Work required: Every line below that includes the word "coefficients" needs to be copied.

Dataset entries:
☆ ☆ ☆ ☆

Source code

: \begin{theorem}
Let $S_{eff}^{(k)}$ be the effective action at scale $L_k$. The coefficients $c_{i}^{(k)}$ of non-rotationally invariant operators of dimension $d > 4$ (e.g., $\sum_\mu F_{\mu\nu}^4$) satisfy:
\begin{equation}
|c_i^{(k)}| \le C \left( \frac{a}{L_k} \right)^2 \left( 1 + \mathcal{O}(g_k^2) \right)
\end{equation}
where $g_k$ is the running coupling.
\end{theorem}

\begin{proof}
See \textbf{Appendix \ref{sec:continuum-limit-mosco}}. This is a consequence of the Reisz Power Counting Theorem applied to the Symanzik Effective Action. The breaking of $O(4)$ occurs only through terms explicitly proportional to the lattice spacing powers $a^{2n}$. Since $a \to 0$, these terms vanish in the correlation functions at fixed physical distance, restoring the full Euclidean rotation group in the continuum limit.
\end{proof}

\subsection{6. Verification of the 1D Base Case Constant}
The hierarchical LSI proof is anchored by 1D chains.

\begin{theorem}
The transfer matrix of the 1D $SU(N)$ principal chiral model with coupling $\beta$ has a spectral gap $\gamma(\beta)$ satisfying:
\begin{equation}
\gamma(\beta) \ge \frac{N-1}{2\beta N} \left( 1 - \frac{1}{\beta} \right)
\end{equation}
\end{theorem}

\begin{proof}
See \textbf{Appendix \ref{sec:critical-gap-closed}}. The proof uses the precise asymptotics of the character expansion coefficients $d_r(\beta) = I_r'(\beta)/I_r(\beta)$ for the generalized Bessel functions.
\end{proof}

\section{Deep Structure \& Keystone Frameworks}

☆ ☆ ☆ ☆

Answer area:
Let $S_{eff}^{(k)}$ be the effective action at scale $L_k$. The coefficients $c_{i}^{(k)}$ of non-rotationally invariant operators of dimension $d > 4$ (e.g., $\sum_\mu F_{\mu\nu}^4$) satisfy:
See \textbf{Appendix \ref{sec:critical-gap-closed}}. The proof uses the precise asymptotics of the character expansion coefficients $d_r(\beta) = I_r'(\beta)/I_r(\beta)$ for the generalized Bessel functions.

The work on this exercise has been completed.